Fig. 5 (a) Synthesis of Ni/C catalysts for the hydrogenation of FFR to THFA. Reproduced from ref. 66 with permission from Royal Society of Chemistry, copyright 2017. (b) Schematic illustration of the synthesis procedure for catalyst NiCu_x/C. Reproduced from ref. 69 with permission from Elsevier, copyright 2020. (c) Synthesis of Co@NC catalysts for the selective hydrogenation of FFR. Reproduced from ref. 53 with permission from Elsevier, copyright 2021. (d) Schematic illustration of Pd@MIL-101(Cr)-NH₂ for the conversion of FFR to THFA. Reproduced from ref. 73 with permission from Elsevier, copyright 2018. (e) Schematic illustration of the MOF-mediated synthesis of PdCo₃O₄ nanoparticles on N-doped porous carbon sheets. Reproduced from ref. 74 with permission from Royal Society of Chemistry, copyright 2019.

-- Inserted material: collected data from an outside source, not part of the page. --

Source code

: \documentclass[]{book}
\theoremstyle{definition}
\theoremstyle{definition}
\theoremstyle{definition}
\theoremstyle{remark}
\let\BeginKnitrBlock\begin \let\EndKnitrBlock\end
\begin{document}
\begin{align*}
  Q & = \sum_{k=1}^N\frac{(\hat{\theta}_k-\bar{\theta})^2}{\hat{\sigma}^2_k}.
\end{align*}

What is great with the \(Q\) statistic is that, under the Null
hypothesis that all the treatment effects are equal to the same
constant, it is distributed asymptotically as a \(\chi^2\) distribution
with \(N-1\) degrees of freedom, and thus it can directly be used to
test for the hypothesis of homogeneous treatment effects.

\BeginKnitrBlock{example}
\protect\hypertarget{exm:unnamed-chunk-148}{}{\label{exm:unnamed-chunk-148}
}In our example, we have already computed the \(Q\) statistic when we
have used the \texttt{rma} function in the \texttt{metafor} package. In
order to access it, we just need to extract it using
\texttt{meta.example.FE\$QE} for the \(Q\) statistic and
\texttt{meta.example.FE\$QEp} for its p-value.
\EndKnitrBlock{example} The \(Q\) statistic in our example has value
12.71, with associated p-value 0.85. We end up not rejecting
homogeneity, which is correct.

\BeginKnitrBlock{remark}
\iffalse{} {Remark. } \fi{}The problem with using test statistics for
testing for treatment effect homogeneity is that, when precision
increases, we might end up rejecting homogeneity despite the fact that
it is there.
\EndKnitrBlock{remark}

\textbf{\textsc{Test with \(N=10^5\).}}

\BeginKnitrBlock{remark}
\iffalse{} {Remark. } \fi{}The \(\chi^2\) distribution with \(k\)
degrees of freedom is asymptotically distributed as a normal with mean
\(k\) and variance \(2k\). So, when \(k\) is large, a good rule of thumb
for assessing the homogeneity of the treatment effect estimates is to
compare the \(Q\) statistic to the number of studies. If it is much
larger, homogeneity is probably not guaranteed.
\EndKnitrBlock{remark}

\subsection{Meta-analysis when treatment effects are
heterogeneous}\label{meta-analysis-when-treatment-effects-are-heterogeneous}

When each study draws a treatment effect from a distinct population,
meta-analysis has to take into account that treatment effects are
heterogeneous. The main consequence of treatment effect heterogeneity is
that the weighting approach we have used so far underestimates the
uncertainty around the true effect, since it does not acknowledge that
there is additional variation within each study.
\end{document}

The introduction of noble metals into the MOF framework to further generate noble metal/MOF or noble/transition metal composites has been reported to facilitate the conversion of FFR to THFA. Noble metal/MOF compounds have been shown to achieve high catalytic performance in FFR hydrogenation.⁷¹ Wang et al. synthesized a Pd/UiO-66 catalyst with well-dispersed Pd particles for the hydrogenation of FFR to THFA, obtaining a 100% yield of THFA under mild conditions.⁷² With the strong adsorption capacity between FFR and UiO-66, Pd/UiO-66 exhibited higher activity than Pd/SiO₂ and Pd/γ-Al₂O₃. Yin et al. prepared an efficient Pd@MIL-101(Cr)-NH₂ catalyst for the conversion of FFR to THFA by an anionic exchange followed by H₂ reduction methods (Fig. 5d).⁷³ The existence of –NH₂ in MOFs facilitates the dispersion of Pd particles and improves the interactions between the intermediate FFA and the support, which is beneficial for further hydrogenation of FFA to THFA. A complete FFR conversion was achieved on Pd@MIL-101(Cr)-NH₂ with 99.6% selectivity of THFA at 40 °C for 6 h. Precious-transition metal composites have been reported to be an alternative way to obtain effective catalysts used for the upgrading and conversion of biomass-derived FFR. Pendem et al. reported the preparation of PdCo₃O₄ or PdFe₃O₄ particles encapsulated in N-doped carbon catalysts by pyrolyzing a Pd-modified MOF (Fig. 5e).⁷⁴ The as-prepared PdCo₃O₄/NC catalyst afforded a 95% THFA yield after a 6 h reaction at 150 °C and 2.5 MPa H₂, but the PdFe₃O₄/NC catalyst only afforded a THFA yield of 70% even at 8 h. The superior catalytic activity and stability are attributed to the presence of PdCo-N_x active sites, the synergistic effects between Co₃O₄ and Pd, and the existence of N species in the carbonaceous matrix.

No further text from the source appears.